When a GRE (Generic Routing Encapsulation) tunnel is used between the CDN and the CDN origin, it can impact the Maximum Segment Size (MSS) of the TCP connections due to the additional overhead introduced by the GRE encapsulation. Here's how it works:
GRE Tunnel Overhead
- GRE encapsulation adds additional headers to the packets being transmitted. A GRE header typically adds 24 bytes (20 bytes for the GRE header and 4 bytes for the GRE key, if used).
- This extra overhead reduces the amount of space available in each packet for the actual payload data.
Impact on MSS
- The MSS in a TCP connection signifies the largest amount of data, in bytes, that a computer or communications device can receive in a single TCP segment. It does not include the TCP header or IP header.
- Under normal circumstances without a GRE tunnel, the MSS is calculated based on the Maximum Transmission Unit (MTU) of the network path, typically 1500 bytes for Ethernet networks. From this, the IP header (20 bytes) and TCP header (typically 20 bytes) are subtracted, resulting in a default MSS of 1460 bytes.
- With a GRE tunnel, the additional GRE header needs to be accounted for. If the network path's MTU remains at 1500 bytes, the MSS must be reduced accordingly to accommodate the GRE header. For example, with a 24-byte GRE header, the MSS would need to be reduced to 1436 bytes (1500 - 20 for IP header - 20 for TCP header - 24 for GRE header).
- If the MSS is not adjusted for the GRE overhead, packets might exceed the MTU, leading to fragmentation. Fragmentation can reduce performance and increase the likelihood of packet loss.
- A smaller MSS means that more packets are required to send the same amount of data. This can lead to increased overhead and reduced efficiency in data transmission.

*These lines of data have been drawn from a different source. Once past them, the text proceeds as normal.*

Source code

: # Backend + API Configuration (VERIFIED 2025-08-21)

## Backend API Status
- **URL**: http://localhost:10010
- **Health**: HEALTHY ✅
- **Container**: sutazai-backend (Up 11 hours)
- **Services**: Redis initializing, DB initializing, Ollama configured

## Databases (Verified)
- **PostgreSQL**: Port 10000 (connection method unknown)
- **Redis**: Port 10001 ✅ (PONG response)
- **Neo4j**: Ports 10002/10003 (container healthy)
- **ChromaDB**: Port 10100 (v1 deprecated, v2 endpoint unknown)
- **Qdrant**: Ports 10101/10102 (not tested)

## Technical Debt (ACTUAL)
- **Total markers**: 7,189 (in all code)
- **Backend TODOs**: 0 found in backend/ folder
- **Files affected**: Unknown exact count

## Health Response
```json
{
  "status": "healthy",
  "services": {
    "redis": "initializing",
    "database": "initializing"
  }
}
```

- TCP performance might be impacted due to the reduced MSS. TCP throughput can be less efficient with smaller packet sizes, especially over long-distance links where latency is a factor.
- Network administrators can adjust the MSS using TCP MSS clamping, a technique used in routers and firewalls to modify the MSS value within the TCP SYN packets. This ensures that the end devices establish connections using an MSS that takes into account the GRE overhead, preventing issues like fragmentation.
In summary, using a GRE tunnel between the CDN and CDN origin impacts the MSS due to the additional header overhead of the GRE encapsulation. This necessitates an adjustment of the MSS to avoid fragmentation and maintain efficient TCP performance. Proper network configuration, including MSS clamping, is essential to handle this change effectively.